Frequently Asked Questions
How do you handle prompt changes when the model provider updates the underlying model?
Every model update triggers an automatic eval suite run across all active prompts. If any prompt's eval scores drop by more than 2% on any dimension, it flags for human review. We had three model updates during our first year, and two of them required prompt adjustments. The third was benign. Without the automated eval pipeline, we would not have caught the regressions for days.
Is this framework overkill for a small team or early-stage startup?
Start with the spec and one metric. You can skip version control and A/B testing until you have enough volume to measure statistically. But the spec, even a lightweight one, is non-negotiable from day one. If you cannot write down what the prompt should do, you cannot tell if it is doing it. A spec takes 30 minutes. Debugging a bad prompt in production takes days.
Can you use GPT-4 or Claude to evaluate other prompts automatically?

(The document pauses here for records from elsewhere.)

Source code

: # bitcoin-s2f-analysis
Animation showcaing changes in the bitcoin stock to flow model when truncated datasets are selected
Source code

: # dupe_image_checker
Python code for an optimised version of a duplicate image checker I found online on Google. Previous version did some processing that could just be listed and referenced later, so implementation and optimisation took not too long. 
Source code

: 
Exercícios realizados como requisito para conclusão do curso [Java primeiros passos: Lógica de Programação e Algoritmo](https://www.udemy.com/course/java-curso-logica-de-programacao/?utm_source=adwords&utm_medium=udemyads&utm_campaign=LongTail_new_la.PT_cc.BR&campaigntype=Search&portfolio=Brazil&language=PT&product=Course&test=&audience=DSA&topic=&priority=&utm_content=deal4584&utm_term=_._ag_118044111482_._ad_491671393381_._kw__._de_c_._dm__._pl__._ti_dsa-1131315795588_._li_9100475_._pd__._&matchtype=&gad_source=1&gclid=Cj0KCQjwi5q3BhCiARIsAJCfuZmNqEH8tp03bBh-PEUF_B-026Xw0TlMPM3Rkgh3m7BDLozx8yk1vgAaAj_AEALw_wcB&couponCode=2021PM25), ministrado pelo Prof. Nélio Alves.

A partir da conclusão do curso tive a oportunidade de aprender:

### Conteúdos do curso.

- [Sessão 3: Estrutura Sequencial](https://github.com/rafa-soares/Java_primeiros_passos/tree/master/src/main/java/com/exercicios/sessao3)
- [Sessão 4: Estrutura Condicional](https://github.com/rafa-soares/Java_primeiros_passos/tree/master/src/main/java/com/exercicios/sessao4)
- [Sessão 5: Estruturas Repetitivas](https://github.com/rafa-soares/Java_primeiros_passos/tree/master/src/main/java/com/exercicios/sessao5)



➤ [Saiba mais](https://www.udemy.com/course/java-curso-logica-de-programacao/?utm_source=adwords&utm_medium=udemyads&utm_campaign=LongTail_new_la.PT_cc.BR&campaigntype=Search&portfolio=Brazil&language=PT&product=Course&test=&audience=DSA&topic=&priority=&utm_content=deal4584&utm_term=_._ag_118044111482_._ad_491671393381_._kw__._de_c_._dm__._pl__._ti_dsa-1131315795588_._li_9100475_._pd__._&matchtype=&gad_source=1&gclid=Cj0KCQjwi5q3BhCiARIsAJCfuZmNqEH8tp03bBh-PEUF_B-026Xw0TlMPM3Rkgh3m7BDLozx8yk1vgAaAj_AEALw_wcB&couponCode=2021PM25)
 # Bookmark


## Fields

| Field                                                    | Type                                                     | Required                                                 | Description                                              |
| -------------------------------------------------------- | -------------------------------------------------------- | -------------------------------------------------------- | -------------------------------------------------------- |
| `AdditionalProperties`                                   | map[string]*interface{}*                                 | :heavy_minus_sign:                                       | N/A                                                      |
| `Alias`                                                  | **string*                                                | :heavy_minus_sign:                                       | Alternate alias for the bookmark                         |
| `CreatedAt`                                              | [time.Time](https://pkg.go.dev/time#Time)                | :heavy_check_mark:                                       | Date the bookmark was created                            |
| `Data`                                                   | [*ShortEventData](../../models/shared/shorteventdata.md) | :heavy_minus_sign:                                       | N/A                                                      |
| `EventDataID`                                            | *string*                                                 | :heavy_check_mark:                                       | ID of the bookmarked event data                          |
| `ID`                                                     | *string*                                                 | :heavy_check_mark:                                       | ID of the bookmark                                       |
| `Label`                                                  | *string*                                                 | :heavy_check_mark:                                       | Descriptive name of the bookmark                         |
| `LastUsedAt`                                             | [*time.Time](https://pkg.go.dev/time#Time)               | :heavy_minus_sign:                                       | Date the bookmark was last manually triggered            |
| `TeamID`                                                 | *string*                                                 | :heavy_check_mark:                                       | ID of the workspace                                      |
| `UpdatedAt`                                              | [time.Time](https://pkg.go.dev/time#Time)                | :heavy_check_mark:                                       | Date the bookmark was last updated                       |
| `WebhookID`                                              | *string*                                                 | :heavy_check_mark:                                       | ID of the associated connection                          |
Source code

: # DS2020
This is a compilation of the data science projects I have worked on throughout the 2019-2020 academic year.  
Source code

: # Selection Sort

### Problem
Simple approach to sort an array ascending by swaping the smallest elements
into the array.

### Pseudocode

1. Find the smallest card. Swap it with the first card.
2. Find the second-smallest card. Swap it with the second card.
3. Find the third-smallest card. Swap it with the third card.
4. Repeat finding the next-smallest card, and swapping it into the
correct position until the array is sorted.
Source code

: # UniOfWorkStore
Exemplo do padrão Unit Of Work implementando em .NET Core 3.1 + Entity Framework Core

Yes, with caveats. We used LLM-as-judge for tone adherence and format compliance, where it performed at 90%+ agreement with human reviewers. For factual accuracy, LLM-as-judge was unreliable, with only about 72% agreement with human reviewers in our domain. Use it for what it is good at, but do not eliminate human review for accuracy-critical prompts.
How do you get engineering buy-in for PM-owned prompt specs?
Frame it as reducing their burden, not increasing it. Engineers do not want to be responsible for whether a tax answer is correct. They want to focus on the infrastructure: latency, reliability, cost. The spec gives them a clear definition of "done" and protects them from scope ambiguity. In our experience, engineers were relieved when prompt quality ownership moved to product.